It did, it just wasn't ambitious enough. There were separate grants, but the preorders were only enough to cover the entire population if multiple vaccines were approved.
I guess it is possible that production was scaled up as fast as possible, but it seems that there was a lack of imagination in the planning process (setting low goals, not anticipating far enough ahead, etc).
From the now taken down Operation Warp Speed page, see here https://web.archive.org/web/20210119000857/https://www.hhs.g... 300 million doses from AZ, 100 million from Novavax, as mentioned in my other comment 100 million from Pfizer, 100 million from Sanofi/GSK which as mentioned failed, and a 100 million from Johnson and Johnson.
Also mentions we signed the second 100 million dose contract with Moderna December 11th, that would be based their results which led to their submitting their application for an FDA Emergency Use Authorization on November 30th. See also lots of details on supply chain spending, well over a billion dollars.

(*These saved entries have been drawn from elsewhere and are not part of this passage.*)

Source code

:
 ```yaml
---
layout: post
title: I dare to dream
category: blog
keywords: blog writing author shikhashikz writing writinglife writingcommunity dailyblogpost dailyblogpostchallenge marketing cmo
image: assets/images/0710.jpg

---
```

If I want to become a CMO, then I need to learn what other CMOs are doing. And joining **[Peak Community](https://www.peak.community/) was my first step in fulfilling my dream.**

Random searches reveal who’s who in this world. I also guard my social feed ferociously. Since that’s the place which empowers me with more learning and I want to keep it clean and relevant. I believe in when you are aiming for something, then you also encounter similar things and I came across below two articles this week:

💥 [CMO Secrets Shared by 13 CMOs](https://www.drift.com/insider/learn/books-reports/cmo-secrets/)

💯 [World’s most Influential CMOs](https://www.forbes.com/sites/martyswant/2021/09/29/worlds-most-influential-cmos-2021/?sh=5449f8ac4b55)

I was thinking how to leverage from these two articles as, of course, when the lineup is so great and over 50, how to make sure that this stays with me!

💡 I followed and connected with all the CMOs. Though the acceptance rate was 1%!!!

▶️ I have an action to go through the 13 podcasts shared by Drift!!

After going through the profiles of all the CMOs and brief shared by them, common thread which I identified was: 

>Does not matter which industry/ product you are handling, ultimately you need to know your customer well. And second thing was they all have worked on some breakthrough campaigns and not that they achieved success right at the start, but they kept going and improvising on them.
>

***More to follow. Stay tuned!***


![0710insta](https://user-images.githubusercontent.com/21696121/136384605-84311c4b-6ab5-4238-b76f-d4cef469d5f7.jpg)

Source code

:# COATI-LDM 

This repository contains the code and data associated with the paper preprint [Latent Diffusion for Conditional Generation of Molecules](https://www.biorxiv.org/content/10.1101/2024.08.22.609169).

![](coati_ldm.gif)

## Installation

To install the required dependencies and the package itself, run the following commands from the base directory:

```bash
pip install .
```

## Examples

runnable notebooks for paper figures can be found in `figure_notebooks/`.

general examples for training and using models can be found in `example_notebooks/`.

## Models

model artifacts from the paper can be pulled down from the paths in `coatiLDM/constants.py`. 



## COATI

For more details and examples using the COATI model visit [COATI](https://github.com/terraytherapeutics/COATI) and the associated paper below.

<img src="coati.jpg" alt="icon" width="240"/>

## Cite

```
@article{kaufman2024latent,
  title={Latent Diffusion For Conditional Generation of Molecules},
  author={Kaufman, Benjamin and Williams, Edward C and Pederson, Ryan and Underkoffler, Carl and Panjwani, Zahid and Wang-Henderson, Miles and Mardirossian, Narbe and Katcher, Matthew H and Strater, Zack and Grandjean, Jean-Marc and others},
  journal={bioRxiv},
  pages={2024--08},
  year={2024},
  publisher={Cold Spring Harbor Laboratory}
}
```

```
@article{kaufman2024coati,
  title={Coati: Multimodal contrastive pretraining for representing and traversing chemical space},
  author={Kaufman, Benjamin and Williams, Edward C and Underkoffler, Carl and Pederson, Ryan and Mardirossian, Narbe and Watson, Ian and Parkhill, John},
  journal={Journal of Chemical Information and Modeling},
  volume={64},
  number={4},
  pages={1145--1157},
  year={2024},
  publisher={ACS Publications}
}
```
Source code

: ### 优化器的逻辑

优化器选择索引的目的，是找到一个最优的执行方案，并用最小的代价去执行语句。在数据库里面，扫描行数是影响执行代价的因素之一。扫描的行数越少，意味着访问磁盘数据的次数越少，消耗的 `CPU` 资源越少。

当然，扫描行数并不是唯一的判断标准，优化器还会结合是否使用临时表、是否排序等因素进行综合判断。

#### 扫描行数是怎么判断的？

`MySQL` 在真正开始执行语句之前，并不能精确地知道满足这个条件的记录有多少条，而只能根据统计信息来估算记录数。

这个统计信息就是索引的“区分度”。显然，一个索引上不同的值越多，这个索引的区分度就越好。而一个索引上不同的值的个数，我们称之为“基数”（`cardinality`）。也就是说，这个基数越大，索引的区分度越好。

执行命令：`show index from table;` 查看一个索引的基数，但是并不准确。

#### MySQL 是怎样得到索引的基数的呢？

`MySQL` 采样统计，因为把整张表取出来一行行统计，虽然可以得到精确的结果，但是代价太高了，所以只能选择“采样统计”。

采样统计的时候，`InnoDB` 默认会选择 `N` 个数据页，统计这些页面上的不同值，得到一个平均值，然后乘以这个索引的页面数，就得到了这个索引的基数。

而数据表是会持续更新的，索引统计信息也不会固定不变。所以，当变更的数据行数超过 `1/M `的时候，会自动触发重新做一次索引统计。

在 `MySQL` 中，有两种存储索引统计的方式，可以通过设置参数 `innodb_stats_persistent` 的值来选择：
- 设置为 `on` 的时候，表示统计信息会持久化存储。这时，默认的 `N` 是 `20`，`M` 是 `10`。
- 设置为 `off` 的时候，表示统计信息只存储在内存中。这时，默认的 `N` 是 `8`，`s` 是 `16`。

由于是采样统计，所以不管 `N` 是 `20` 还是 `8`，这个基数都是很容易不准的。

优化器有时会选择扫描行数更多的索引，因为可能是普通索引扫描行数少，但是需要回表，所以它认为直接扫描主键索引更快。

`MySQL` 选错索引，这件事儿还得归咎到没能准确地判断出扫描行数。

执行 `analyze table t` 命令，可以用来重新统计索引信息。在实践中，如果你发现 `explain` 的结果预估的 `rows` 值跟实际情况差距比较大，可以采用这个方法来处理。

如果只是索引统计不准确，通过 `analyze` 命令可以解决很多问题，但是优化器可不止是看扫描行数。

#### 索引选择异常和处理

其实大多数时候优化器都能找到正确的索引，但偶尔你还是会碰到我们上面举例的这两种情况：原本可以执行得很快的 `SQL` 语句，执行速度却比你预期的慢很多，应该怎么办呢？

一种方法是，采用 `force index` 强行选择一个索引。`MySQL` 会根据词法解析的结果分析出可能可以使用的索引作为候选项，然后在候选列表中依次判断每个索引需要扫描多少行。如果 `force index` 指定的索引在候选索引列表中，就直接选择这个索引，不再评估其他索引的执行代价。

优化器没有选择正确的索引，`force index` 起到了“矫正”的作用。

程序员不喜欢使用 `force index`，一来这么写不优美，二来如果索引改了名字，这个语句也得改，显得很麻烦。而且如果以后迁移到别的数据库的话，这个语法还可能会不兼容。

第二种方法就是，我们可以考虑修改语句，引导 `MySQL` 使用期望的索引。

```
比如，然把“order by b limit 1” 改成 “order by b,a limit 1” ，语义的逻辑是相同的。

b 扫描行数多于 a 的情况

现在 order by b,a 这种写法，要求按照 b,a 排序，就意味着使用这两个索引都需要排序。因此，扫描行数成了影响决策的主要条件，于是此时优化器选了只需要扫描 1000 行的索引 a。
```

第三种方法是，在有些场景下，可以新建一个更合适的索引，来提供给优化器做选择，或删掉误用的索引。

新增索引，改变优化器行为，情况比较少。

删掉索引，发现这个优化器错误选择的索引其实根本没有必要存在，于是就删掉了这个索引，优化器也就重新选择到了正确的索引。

So while you're technically correct, with how much effort it takes to ramp up production, see how Johnson and Johnson isn't going to meet their early 12 million dose promise, I don't see our general approach as being wrong. Signing multiple 700 million dose contracts would not in any way speed production, that only happens when you get an initial contract and start making it. Which is exactly what Moderna and Pfizer did, quite some time before getting EUAs, lots of doses were shipped within days. Where I live, for Pfizer the Monday after the FDA's Friday issuance of an EUA. To a hospital which had rented an ultra-cold freezer to store it, a lot of work and money has gone into this hole process.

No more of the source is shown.